Right now we know that going to the grocery store and finding milk isn’t guaranteed, or maybe you’re trying to limit your grocery store trips. Whatever your reason, you may find a need to freeze milk. Here are our tips on safely and effectively freezing your milk.
- First, check the “sell-by” or expiration date on your carton — if the date hasn’t passed yet, you’re good to freeze. Milk expands when frozen. So storing in an easily breakable glass bottle or cardboard cartoon brings the possibility of a real mess in your freezer. Technically, you can freeze milk that comes in a plastic gallon bottle, but we recommend pouring your milk into two or three freezer-safe plastic containers to make the thawing process a bit easier and so you can avoid having to re-freeze.
- Moving your milk from the freezer to the refrigerator overnight will typically do the trick. If time is of the essence, you can fill a large bowl with cold water and submerge the frozen container of milk inside — just be sure to replace the lukewarm water with the cold water as it warms up. Never thaw milk at room temperature (on your counter), it runs the risk of spoiling the milk. Frozen milk should be consumed within 2–3 days of thawing.

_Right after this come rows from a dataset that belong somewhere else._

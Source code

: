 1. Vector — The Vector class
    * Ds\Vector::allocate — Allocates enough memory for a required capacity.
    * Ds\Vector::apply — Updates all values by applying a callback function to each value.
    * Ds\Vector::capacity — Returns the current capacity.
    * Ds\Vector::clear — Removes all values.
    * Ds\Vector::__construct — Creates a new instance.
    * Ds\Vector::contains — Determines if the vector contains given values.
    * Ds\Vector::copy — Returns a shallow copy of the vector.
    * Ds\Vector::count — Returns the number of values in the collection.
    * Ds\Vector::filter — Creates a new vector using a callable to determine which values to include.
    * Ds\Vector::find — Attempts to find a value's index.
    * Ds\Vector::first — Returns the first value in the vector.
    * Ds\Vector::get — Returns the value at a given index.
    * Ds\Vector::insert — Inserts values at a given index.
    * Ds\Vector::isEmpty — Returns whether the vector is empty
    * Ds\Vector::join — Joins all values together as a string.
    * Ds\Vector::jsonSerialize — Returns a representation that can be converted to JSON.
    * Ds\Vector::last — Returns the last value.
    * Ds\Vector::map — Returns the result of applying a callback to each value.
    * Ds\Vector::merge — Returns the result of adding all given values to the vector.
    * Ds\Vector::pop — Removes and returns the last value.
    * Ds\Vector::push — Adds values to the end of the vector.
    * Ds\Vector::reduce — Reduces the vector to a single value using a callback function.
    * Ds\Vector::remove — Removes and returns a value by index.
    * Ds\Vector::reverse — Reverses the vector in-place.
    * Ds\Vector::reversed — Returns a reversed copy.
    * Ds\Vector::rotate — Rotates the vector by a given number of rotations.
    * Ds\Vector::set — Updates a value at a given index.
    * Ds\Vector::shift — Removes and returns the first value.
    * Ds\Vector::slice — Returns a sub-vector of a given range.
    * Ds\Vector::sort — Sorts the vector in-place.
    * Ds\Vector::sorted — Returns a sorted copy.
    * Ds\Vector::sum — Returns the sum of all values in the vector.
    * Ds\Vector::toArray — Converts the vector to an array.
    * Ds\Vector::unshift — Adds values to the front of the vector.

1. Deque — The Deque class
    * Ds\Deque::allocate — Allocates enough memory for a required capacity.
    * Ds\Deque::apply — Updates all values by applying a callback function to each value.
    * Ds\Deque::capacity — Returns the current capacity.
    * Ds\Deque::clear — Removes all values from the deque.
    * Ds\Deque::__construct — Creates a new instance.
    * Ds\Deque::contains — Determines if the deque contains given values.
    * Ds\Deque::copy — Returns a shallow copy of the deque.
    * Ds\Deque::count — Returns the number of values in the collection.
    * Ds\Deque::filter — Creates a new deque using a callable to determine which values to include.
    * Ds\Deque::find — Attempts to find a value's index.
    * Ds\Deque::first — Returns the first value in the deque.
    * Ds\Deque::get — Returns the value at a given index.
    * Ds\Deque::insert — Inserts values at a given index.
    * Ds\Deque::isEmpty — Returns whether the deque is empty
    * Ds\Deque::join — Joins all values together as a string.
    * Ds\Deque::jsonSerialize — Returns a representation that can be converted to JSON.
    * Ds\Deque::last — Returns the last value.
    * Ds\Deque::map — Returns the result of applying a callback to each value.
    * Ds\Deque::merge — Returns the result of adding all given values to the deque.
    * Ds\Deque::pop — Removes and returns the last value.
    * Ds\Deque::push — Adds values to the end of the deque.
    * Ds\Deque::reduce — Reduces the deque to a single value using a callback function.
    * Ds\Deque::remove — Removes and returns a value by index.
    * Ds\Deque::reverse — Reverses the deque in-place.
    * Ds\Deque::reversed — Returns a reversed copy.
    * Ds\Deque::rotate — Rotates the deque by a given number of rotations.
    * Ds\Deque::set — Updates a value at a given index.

- Milk tends to absorb any odors in your fridge/freezer, so make sure your storage containers have a tight seal and are sealed properly.
- Don’t forget to label your new containers with the date that you froze your milk on. The FDA recommends that milk be consumed within 3 months of freezing.
- If your milk experiences separation during the freezing/thawing process, simply stir to recombine.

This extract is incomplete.